## Problem statement
Each record has to be repeated exactly as given.

Collected data:
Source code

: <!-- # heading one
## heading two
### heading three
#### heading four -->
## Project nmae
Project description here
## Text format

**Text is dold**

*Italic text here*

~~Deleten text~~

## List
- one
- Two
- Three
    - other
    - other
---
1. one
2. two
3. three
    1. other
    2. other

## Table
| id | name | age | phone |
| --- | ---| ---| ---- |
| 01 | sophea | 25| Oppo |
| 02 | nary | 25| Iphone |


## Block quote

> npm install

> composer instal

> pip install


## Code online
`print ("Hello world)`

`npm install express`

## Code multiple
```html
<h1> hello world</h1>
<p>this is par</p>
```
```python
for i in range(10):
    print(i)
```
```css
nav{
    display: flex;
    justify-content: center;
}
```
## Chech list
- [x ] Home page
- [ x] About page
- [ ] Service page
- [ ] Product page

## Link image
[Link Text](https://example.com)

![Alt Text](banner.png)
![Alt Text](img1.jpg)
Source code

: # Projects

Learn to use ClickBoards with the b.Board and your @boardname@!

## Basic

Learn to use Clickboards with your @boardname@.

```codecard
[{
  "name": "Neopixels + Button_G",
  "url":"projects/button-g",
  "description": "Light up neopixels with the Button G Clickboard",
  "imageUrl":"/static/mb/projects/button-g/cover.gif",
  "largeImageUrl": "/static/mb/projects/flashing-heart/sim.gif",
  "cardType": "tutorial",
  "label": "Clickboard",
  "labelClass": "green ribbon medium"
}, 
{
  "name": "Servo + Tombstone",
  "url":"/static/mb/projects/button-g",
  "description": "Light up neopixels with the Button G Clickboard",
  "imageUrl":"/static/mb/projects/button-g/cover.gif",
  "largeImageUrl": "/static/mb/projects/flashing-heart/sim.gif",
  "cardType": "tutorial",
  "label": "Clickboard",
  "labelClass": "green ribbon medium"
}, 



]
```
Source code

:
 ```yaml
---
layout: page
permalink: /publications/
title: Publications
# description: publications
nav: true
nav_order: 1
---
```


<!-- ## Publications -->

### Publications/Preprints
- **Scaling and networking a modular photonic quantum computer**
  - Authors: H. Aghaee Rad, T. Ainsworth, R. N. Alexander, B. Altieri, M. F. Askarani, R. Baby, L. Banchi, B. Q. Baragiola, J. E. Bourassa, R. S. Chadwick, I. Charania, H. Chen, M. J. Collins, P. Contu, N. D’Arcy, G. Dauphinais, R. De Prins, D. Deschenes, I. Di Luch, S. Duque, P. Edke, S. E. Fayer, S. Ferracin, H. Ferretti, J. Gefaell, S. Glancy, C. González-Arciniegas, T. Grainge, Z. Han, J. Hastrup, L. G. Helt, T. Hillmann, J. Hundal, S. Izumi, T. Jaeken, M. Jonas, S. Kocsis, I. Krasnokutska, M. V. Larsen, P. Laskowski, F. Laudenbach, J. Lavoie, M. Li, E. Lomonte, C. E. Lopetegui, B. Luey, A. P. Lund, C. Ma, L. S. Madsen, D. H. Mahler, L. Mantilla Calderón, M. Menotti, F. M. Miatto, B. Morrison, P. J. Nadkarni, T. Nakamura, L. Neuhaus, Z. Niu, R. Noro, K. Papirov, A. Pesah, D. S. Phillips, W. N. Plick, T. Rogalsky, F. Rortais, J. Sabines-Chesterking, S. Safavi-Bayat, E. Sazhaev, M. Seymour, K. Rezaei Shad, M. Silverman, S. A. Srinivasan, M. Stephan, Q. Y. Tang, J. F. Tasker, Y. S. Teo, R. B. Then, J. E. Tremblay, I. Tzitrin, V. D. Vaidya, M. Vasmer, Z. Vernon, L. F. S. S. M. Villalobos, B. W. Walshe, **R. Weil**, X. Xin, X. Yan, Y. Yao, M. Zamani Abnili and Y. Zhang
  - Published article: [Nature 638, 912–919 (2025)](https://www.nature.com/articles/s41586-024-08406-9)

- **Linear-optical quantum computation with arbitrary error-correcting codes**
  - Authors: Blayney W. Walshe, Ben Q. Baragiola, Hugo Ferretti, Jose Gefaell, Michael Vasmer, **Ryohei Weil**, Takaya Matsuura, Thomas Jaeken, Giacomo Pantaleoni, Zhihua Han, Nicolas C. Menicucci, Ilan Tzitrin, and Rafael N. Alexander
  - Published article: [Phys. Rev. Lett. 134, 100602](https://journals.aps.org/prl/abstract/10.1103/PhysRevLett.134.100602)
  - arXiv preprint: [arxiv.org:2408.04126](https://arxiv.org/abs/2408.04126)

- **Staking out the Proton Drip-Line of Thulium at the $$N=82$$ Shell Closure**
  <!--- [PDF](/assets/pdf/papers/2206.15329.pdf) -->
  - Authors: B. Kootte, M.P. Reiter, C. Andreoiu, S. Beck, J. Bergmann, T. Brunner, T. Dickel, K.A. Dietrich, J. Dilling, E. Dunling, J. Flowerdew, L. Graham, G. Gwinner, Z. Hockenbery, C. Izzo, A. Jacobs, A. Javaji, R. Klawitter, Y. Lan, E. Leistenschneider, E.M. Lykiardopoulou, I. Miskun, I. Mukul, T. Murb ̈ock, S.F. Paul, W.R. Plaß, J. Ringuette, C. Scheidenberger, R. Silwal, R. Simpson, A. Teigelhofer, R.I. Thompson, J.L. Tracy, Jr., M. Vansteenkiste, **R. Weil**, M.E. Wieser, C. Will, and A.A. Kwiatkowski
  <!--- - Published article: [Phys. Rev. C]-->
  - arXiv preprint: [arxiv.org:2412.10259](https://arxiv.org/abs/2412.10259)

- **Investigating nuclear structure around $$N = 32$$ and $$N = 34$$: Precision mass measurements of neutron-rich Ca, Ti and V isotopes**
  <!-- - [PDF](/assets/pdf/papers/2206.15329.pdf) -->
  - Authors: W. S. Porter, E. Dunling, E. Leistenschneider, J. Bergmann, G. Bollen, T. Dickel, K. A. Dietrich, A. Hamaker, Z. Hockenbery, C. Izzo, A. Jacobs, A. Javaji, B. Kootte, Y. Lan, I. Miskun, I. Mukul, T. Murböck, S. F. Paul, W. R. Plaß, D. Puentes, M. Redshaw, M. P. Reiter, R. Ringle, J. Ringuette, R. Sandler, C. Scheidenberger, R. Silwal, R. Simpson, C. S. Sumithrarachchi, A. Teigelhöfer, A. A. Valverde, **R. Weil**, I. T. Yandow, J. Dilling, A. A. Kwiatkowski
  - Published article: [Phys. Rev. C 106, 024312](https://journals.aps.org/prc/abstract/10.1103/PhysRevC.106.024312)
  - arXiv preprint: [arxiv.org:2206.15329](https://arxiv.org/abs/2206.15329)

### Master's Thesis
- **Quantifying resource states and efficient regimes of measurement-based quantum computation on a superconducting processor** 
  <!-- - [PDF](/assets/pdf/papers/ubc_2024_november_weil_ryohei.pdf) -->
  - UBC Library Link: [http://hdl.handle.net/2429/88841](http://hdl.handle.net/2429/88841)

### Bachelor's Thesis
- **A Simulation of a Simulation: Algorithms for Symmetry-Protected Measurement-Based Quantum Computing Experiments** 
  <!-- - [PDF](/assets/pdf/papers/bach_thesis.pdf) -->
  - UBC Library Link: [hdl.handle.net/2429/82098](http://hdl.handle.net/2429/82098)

## Result for this exercise
Source code

: <!-- # heading one
## heading two
### heading three
#### heading four -->
## Project nmae
Project description here
## Text format

**Text is dold**

*Italic text here*

~~Deleten text~~

## List
- one
- Two
- Three
    - other
    - other
---
1. one
2. two
3. three
    1. other
    2. other

## Table
| id | name | age | phone |
| --- | ---| ---| ---- |
| 01 | sophea | 25| Oppo |
| 02 | nary | 25| Iphone |


## Block quote

> npm install

> composer instal

> pip install


## Code online
`print ("Hello world)`

`npm install express`

## Code multiple
```html
<h1> hello world</h1>
<p>this is par</p>
```
```python
for i in range(10):
    print(i)
```
```css
nav{
    display: flex;
    justify-content: center;
}
```
## Chech list
- [x ] Home page
- [ x] About page
- [ ] Service page
- [ ] Product page

## Link image
[Link Text](https://example.com)

![Alt Text](banner.png)
![Alt Text](img1.jpg)
Source code

: # Projects

Learn to use ClickBoards with the b.Board and your @boardname@!

## Basic

Learn to use Clickboards with your @boardname@.

```codecard
[{
  "name": "Neopixels + Button_G",
  "url":"projects/button-g",
  "description": "Light up neopixels with the Button G Clickboard",
  "imageUrl":"/static/mb/projects/button-g/cover.gif",
  "largeImageUrl": "/static/mb/projects/flashing-heart/sim.gif",
  "cardType": "tutorial",
  "label": "Clickboard",
  "labelClass": "green ribbon medium"
}, 
{
  "name": "Servo + Tombstone",
  "url":"/static/mb/projects/button-g",
  "description": "Light up neopixels with the Button G Clickboard",
  "imageUrl":"/static/mb/projects/button-g/cover.gif",
  "largeImageUrl": "/static/mb/projects/flashing-heart/sim.gif",
  "cardType": "tutorial",
  "label": "Clickboard",
  "labelClass": "green ribbon medium"
}, 



]
```
Source code

:
 ```yaml
---
layout: page
permalink: /publications/
title: Publications
# description: publications
nav: true
nav_order: 1
---
```


<!-- ## Publications -->

### Publications/Preprints
- **Scaling and networking a modular photonic quantum computer**
  - Authors: H. Aghaee Rad, T. Ainsworth, R. N. Alexander, B. Altieri, M. F. Askarani, R. Baby, L. Banchi, B. Q. Baragiola, J. E. Bourassa, R. S. Chadwick, I. Charania, H. Chen, M. J. Collins, P. Contu, N. D’Arcy, G. Dauphinais, R. De Prins, D. Deschenes, I. Di Luch, S. Duque, P. Edke, S. E. Fayer, S. Ferracin, H. Ferretti, J. Gefaell, S. Glancy, C. González-Arciniegas, T. Grainge, Z. Han, J. Hastrup, L. G. Helt, T. Hillmann, J. Hundal, S. Izumi, T. Jaeken, M. Jonas, S. Kocsis, I. Krasnokutska, M. V. Larsen, P. Laskowski, F. Laudenbach, J. Lavoie, M. Li, E. Lomonte, C. E. Lopetegui, B. Luey, A. P. Lund, C. Ma, L. S. Madsen, D. H. Mahler, L. Mantilla Calderón, M. Menotti, F. M. Miatto, B. Morrison, P. J. Nadkarni, T. Nakamura, L. Neuhaus, Z. Niu, R. Noro, K. Papirov, A. Pesah, D. S. Phillips, W. N. Plick, T. Rogalsky, F. Rortais, J. Sabines-Chesterking, S. Safavi-Bayat, E. Sazhaev, M. Seymour, K. Rezaei Shad, M. Silverman, S. A. Srinivasan, M. Stephan, Q. Y. Tang, J. F. Tasker, Y. S. Teo, R. B. Then, J. E. Tremblay, I. Tzitrin, V. D. Vaidya, M. Vasmer, Z. Vernon, L. F. S. S. M. Villalobos, B. W. Walshe, **R. Weil**, X. Xin, X. Yan, Y. Yao, M. Zamani Abnili and Y. Zhang
  - Published article: [Nature 638, 912–919 (2025)](https://www.nature.com/articles/s41586-024-08406-9)

- **Linear-optical quantum computation with arbitrary error-correcting codes**
  - Authors: Blayney W. Walshe, Ben Q. Baragiola, Hugo Ferretti, Jose Gefaell, Michael Vasmer, **Ryohei Weil**, Takaya Matsuura, Thomas Jaeken, Giacomo Pantaleoni, Zhihua Han, Nicolas C. Menicucci, Ilan Tzitrin, and Rafael N. Alexander
  - Published article: [Phys. Rev. Lett. 134, 100602](https://journals.aps.org/prl/abstract/10.1103/PhysRevLett.134.100602)
  - arXiv preprint: [arxiv.org:2408.04126](https://arxiv.org/abs/2408.04126)

- **Staking out the Proton Drip-Line of Thulium at the $$N=82$$ Shell Closure**
  <!--- [PDF](/assets/pdf/papers/2206.15329.pdf) -->
  - Authors: B. Kootte, M.P. Reiter, C. Andreoiu, S. Beck, J. Bergmann, T. Brunner, T. Dickel, K.A. Dietrich, J. Dilling, E. Dunling, J. Flowerdew, L. Graham, G. Gwinner, Z. Hockenbery, C. Izzo, A. Jacobs, A. Javaji, R. Klawitter, Y. Lan, E. Leistenschneider, E.M. Lykiardopoulou, I. Miskun, I. Mukul, T. Murb ̈ock, S.F. Paul, W.R. Plaß, J. Ringuette, C. Scheidenberger, R. Silwal, R. Simpson, A. Teigelhofer, R.I. Thompson, J.L. Tracy, Jr., M. Vansteenkiste, **R. Weil**, M.E. Wieser, C. Will, and A.A. Kwiatkowski
  <!--- - Published article: [Phys. Rev. C]-->
  - arXiv preprint: [arxiv.org:2412.10259](https://arxiv.org/abs/2412.10259)

- **Investigating nuclear structure around $$N = 32$$ and $$N = 34$$: Precision mass measurements of neutron-rich Ca, Ti and V isotopes**
  <!-- - [PDF](/assets/pdf/papers/2206.15329.pdf) -->
  - Authors: W. S. Porter, E. Dunling, E. Leistenschneider, J. Bergmann, G. Bollen, T. Dickel, K. A. Dietrich, A. Hamaker, Z. Hockenbery, C. Izzo, A. Jacobs, A. Javaji, B. Kootte, Y. Lan, I. Miskun, I. Mukul, T. Murböck, S. F. Paul, W. R. Plaß, D. Puentes, M. Redshaw, M. P. Reiter, R. Ringle, J. Ringuette, R. Sandler, C. Scheidenberger, R. Silwal, R. Simpson, C. S. Sumithrarachchi, A. Teigelhöfer, A. A. Valverde, **R. Weil**, I. T. Yandow, J. Dilling, A. A. Kwiatkowski
  - Published article: [Phys. Rev. C 106, 024312](https://journals.aps.org/prc/abstract/10.1103/PhysRevC.106.024312)
  - arXiv preprint: [arxiv.org:2206.15329](https://arxiv.org/abs/2206.15329)

### Master's Thesis
- **Quantifying resource states and efficient regimes of measurement-based quantum computation on a superconducting processor** 
  <!-- - [PDF](/assets/pdf/papers/ubc_2024_november_weil_ryohei.pdf) -->
  - UBC Library Link: [http://hdl.handle.net/2429/88841](http://hdl.handle.net/2429/88841)

### Bachelor's Thesis
- **A Simulation of a Simulation: Algorithms for Symmetry-Protected Measurement-Based Quantum Computing Experiments** 
  <!-- - [PDF](/assets/pdf/papers/bach_thesis.pdf) -->
  - UBC Library Link: [hdl.handle.net/2429/82098](http://hdl.handle.net/2429/82098)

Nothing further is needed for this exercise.